### Exercise directions
Copy, word for word, the lines of the entries below between the one with "voice. They are" and the one with "phalaṃ --> dātuṃ （IOV）", inclusive, and leave out everything else.
————————
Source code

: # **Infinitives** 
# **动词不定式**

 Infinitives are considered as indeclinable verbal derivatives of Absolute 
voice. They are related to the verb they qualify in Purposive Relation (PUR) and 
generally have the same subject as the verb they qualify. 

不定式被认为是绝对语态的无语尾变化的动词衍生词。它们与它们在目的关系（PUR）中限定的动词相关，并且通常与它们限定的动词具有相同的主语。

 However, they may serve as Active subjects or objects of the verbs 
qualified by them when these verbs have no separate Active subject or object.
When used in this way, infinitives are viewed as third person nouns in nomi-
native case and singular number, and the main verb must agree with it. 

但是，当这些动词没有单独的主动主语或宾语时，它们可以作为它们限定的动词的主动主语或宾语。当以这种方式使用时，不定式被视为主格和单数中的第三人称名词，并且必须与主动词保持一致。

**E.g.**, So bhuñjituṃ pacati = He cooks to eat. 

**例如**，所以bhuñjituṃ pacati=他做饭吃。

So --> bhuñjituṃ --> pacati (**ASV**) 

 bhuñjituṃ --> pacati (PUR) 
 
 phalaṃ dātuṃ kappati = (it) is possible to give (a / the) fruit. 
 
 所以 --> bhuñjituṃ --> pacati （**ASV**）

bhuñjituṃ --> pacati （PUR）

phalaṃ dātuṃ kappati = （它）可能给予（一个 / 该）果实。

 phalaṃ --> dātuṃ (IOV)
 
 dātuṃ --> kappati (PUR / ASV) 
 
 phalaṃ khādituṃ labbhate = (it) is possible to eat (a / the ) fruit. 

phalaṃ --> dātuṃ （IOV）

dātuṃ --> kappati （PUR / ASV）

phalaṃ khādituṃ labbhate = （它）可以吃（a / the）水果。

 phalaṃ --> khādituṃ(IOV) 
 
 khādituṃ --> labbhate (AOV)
————————
### Task answer
voice. They are related to the verb they qualify in Purposive Relation (PUR) and 
generally have the same subject as the verb they qualify. 

不定式被认为是绝对语态的无语尾变化的动词衍生词。它们与它们在目的关系（PUR）中限定的动词相关，并且通常与它们限定的动词具有相同的主语。

 However, they may serve as Active subjects or objects of the verbs 
qualified by them when these verbs have no separate Active subject or object.
When used in this way, infinitives are viewed as third person nouns in nomi-
native case and singular number, and the main verb must agree with it. 

但是，当这些动词没有单独的主动主语或宾语时，它们可以作为它们限定的动词的主动主语或宾语。当以这种方式使用时，不定式被视为主格和单数中的第三人称名词，并且必须与主动词保持一致。

**E.g.**, So bhuñjituṃ pacati = He cooks to eat. 

**例如**，所以bhuñjituṃ pacati=他做饭吃。

So --> bhuñjituṃ --> pacati (**ASV**) 

 bhuñjituṃ --> pacati (PUR) 
 
 phalaṃ dātuṃ kappati = (it) is possible to give (a / the) fruit. 
 
 所以 --> bhuñjituṃ --> pacati （**ASV**）

bhuñjituṃ --> pacati （PUR）

phalaṃ dātuṃ kappati = （它）可能给予（一个 / 该）果实。

 phalaṃ --> dātuṃ (IOV)
 
 dātuṃ --> kappati (PUR / ASV) 
 
 phalaṃ khādituṃ labbhate = (it) is possible to eat (a / the ) fruit. 

phalaṃ --> dātuṃ （IOV）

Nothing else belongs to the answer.